■ **WHAT NEEDS TO BE DONE**: Where does the word "Simple" show up in the records? Copy every line that has it.
= = = = = = =
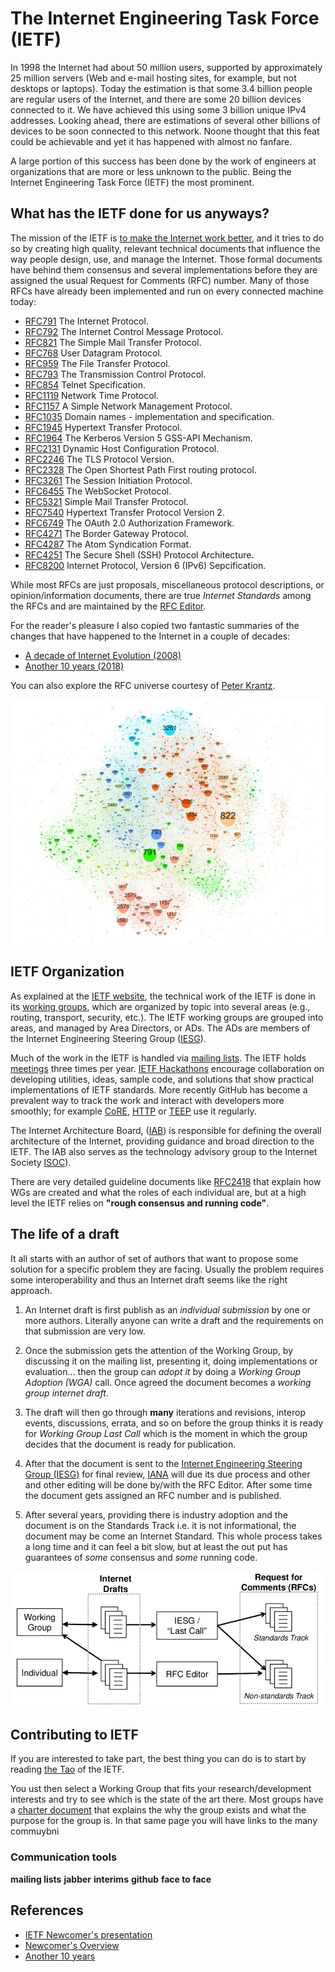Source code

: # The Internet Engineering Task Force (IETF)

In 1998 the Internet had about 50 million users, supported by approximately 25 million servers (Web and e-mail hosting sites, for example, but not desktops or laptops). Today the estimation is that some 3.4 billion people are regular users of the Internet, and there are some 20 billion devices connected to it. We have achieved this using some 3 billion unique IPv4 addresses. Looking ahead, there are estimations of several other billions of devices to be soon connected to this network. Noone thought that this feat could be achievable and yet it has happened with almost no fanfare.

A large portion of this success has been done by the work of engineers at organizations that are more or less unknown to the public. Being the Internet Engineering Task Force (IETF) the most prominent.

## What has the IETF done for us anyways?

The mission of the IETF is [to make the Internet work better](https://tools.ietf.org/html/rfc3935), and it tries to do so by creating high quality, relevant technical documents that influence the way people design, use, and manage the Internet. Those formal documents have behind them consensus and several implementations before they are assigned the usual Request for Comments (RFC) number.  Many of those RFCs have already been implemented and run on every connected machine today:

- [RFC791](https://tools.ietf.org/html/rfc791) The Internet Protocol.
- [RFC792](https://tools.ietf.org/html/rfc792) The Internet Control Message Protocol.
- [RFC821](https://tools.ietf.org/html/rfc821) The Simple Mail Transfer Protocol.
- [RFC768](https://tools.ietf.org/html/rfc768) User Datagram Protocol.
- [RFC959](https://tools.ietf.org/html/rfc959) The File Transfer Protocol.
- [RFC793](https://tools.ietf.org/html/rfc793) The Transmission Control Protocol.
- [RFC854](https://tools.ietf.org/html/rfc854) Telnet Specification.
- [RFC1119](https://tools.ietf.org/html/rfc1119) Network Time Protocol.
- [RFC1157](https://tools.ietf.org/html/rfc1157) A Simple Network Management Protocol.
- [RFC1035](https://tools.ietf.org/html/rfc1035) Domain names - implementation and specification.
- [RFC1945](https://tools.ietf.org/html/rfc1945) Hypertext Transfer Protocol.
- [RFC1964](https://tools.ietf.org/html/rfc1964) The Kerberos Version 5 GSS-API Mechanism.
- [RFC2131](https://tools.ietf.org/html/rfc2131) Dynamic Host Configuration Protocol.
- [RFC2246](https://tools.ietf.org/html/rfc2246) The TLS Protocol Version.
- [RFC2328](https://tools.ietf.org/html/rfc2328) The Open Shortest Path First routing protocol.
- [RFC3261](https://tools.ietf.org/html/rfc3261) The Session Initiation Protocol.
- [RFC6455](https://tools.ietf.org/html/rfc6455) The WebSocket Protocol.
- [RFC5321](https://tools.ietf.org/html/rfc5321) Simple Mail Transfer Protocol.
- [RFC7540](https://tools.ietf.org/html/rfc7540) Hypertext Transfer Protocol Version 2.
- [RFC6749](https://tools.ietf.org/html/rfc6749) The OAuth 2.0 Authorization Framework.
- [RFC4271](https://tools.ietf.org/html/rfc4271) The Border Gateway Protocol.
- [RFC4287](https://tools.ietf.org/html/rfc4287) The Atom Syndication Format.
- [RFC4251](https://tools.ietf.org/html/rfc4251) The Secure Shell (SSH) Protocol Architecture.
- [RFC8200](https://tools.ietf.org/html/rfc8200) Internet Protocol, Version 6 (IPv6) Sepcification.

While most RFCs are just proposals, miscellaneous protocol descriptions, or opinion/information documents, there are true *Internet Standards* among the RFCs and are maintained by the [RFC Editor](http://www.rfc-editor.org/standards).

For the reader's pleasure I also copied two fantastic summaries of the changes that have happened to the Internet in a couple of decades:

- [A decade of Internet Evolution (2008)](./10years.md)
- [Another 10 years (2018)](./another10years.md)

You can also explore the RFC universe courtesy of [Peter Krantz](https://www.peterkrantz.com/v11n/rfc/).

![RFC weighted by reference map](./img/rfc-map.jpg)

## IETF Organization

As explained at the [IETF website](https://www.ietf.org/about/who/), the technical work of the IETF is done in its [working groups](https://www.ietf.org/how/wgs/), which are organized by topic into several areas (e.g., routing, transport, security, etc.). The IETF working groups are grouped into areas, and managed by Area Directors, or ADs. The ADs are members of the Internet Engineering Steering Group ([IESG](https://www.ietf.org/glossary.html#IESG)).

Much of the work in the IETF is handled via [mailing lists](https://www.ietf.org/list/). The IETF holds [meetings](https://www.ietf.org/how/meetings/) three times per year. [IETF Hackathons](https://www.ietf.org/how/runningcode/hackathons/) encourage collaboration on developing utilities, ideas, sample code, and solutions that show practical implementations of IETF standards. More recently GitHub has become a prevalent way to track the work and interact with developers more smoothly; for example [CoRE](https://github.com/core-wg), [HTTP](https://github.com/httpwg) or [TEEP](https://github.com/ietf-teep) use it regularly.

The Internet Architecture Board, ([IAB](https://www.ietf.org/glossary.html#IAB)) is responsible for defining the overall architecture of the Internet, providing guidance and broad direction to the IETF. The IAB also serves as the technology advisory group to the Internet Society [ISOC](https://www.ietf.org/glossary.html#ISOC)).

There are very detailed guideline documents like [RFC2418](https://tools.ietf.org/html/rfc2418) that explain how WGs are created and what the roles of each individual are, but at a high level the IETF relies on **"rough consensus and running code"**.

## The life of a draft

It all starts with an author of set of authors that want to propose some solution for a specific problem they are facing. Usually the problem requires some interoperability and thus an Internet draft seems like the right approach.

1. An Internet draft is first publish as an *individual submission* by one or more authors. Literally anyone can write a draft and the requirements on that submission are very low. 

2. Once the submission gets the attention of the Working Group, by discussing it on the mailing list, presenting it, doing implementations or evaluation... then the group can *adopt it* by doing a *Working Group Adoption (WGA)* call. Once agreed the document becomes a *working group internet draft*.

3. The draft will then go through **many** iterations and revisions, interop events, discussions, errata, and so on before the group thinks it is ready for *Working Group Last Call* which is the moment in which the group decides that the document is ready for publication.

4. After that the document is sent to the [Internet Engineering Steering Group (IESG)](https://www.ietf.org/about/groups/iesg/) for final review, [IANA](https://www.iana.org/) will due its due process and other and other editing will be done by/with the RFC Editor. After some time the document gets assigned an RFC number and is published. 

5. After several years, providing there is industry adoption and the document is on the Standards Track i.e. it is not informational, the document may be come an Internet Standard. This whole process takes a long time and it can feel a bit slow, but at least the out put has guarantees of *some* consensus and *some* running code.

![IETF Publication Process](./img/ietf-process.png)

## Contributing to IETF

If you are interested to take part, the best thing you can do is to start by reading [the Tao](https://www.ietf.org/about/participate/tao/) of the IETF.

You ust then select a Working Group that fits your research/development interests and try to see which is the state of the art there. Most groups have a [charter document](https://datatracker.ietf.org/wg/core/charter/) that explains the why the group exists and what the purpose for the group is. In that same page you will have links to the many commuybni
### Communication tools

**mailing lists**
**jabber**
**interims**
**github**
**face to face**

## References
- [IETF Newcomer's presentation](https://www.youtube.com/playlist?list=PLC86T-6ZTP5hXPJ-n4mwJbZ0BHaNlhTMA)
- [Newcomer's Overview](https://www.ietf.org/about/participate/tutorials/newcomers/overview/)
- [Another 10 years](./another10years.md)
= = = = = = =
■ **TASK RESULT**:
- [RFC821](https://tools.ietf.org/html/rfc821) The Simple Mail Transfer Protocol.
- [RFC1157](https://tools.ietf.org/html/rfc1157) A Simple Network Management Protocol.
- [RFC5321](https://tools.ietf.org/html/rfc5321) Simple Mail Transfer Protocol.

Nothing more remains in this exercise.